Are you the kind, who is always on the lookout for nutritious foods? Are you also the type who checks the food label for healthier ingredients?
By Nadiya Merchant
On World Heart Day, take a look at your food choices and lifestyle habits. Are you the kind, who is always on the lookout for nutritious foods? Are you also the type who checks the food label for healthier ingredients? If you said yes, you are one among many who have undertaken this journey. As we continue on our journey of learning to manage our dietary and lifestyle habits, we have certainly become more aware and taken cognizance of the food we eat. One such integral part of our diet is the ‘Dietary Fibre’, which comes with a host of health benefits.

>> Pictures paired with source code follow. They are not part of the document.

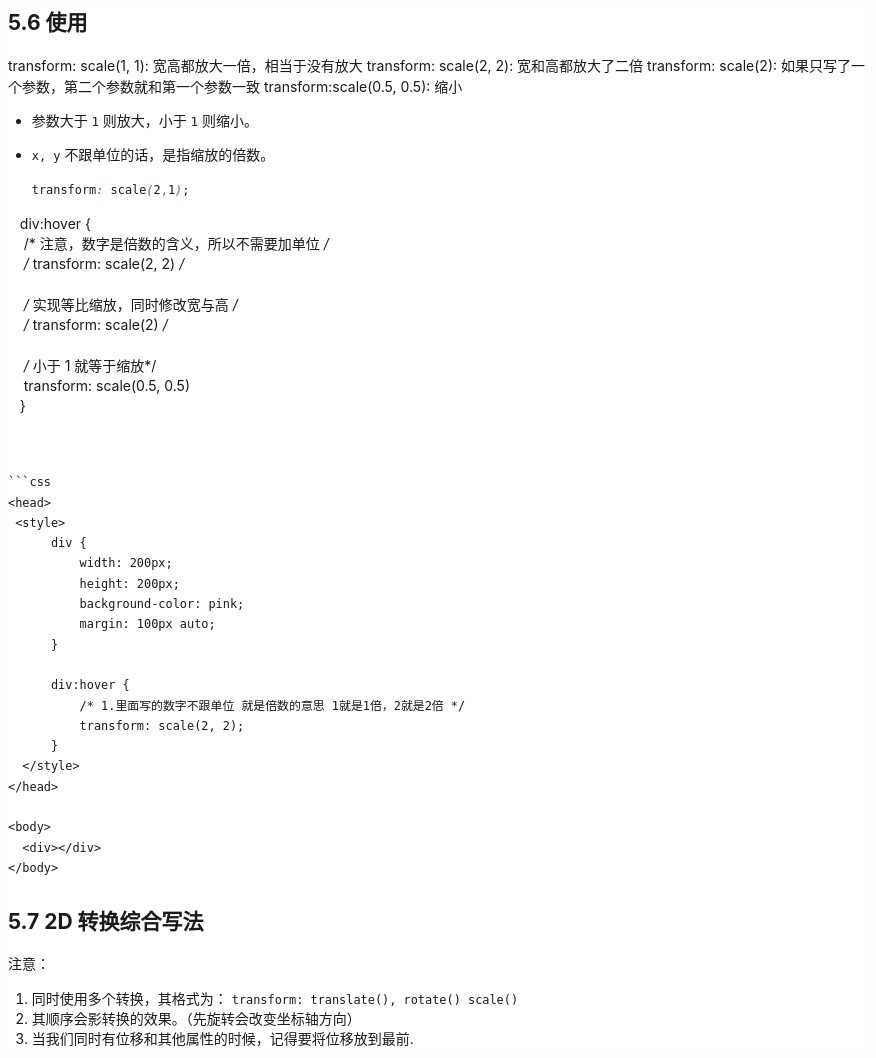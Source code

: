 ## 5.6 使用
transform: scale(1, 1): 宽高都放大一倍，相当于没有放大
transform: scale(2, 2): 宽和高都放大了二倍
transform: scale(2): 如果只写了一个参数，第二个参数就和第一个参数一致
transform:scale(0.5, 0.5): 缩小

- 参数大于 `1` 则放大，小于 `1` 则缩小。
- `x, y` 不跟单位的话，是指缩放的倍数。

  ```css
  transform: scale(2,1);

   div:hover {  
    /* 注意，数字是倍数的含义，所以不需要加单位 */  
    /* transform: scale(2, 2) */  
     
    /* 实现等比缩放，同时修改宽与高 */  
    /* transform: scale(2) */  
     
    /* 小于 1 就等于缩放*/  
    transform: scale(0.5, 0.5)  
   }

  ```


```css
<head>
   <style>
        div {
            width: 200px;
            height: 200px;
            background-color: pink;
            margin: 100px auto;
        }

        div:hover {
            /* 1.里面写的数字不跟单位 就是倍数的意思 1就是1倍，2就是2倍 */
            transform: scale(2, 2);
        }
    </style>
</head>

<body>
    <div></div>
</body>
```

## 5.7 2D 转换综合写法

注意：

1. 同时使用多个转换，其格式为： `transform: translate(), rotate() scale()`
2. 其顺序会影转换的效果。（先旋转会改变坐标轴方向）
3. 当我们同时有位移和其他属性的时候，记得要将位移放到最前.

There are predominantly three different types of fibres found in foods:
- Soluble fibres found in oats, barley, rye, apples, peas etc.

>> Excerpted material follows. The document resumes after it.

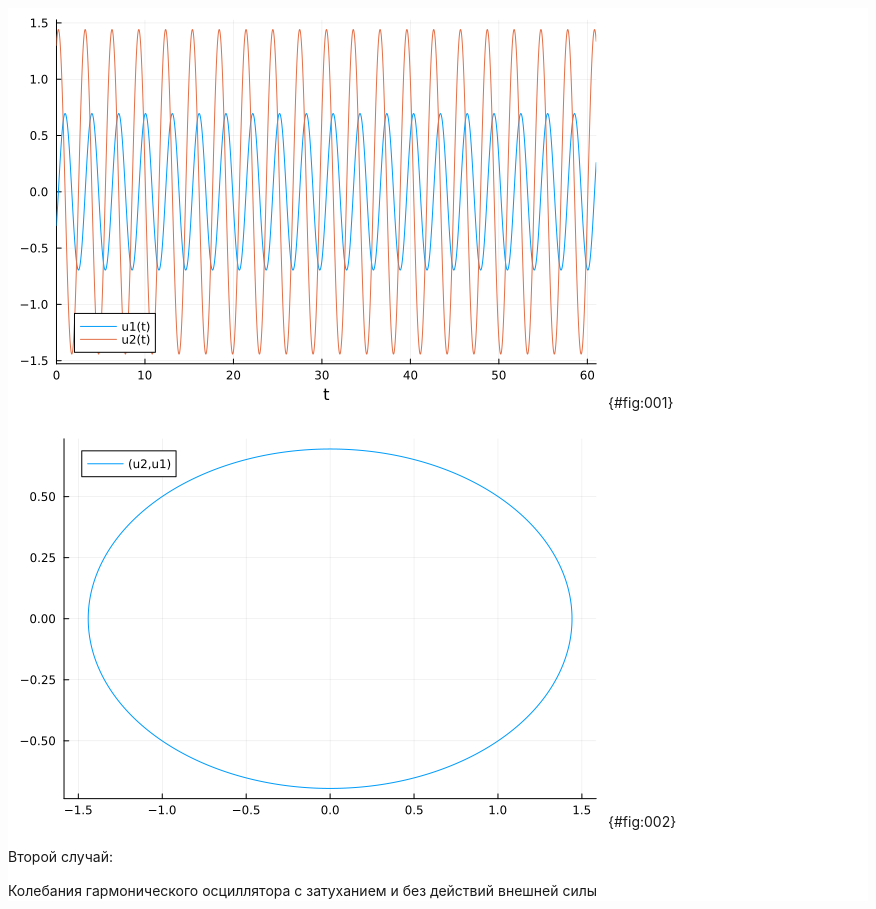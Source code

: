 !["Решение уравнения для колебания гармонического осциллятора без затуханий и без действий внешней силы на языке Julia"](image/1.png){#fig:001}

!["Фазовый потрет для колебания гармонического осциллятора без затуханий и без действий внешней силы на языке Julia"](image/2.png){#fig:002}

Второй случай:

Колебания гармонического осциллятора c затуханием и без действий внешней силы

- Insoluble fibres found in most cereals, especially wheat bran, rice and maize and skins of many fruits and vegetables
- Resistant starch, found in some cereals like corn and cooled cooked rice
Research has shown that dietary fibre has the ability to reduce the risk of developing many lifestyle diseases. Grains, especially whole grains, contain cereal fibre, which provides several health benefits. Incorporating cereal fibre in your diet is very easy considering that India is home to a variety of grains which are available across the length and breadth of our country.
Now that we know what dietary fibre is, let us have a look at the numerous benefits it offers.
Amongst the range of health benefits that cereal fibre provides, some prominent ones are mentioned below:
- Stay strong, live long
According to studies, cereal fibre intake is significantly and inversely associated with risk of total death and death from cardiovascular disease (CVD), infectious diseases and respiratory diseases in both men and women.
- Eat, digest, repeat!
Cereal fibre plays an important role in aiding digestion and bowel health. Insoluble fibre such as bran is perceived to increase transit time thereby increasing stool frequency. Wheat bran is considered the best fibre for promoting regularity.
- Feel light
Cereal fibre intake is associated with reduced body weight and waist circumference. Scientific research has shown inverse associations between cereal fibre intake and BMI, weight gain and body fat. Other factors remaining constant, high fibre eaters gain less weight over time.
- Super shield
Cereal fibres may help shield us from chronic diseases like colorectal cancer and heart diseases. Colorectal cancer which strikes at a young age (40 – 45 years) is one of the most preventable cancers. According to a research by Aune (2011) – Each 10-gram increase in cereal fibre is estimated to reduce the risk of colorectal cancer by 10%.
So what are you waiting for? For the benefits galore, unlock the door to nourishing cereal fibre living!
(Nadiya Merchant is Lead – Nutrition & Scientific Affairs, Kellogg South Asia. Views expressed are the author’s own.)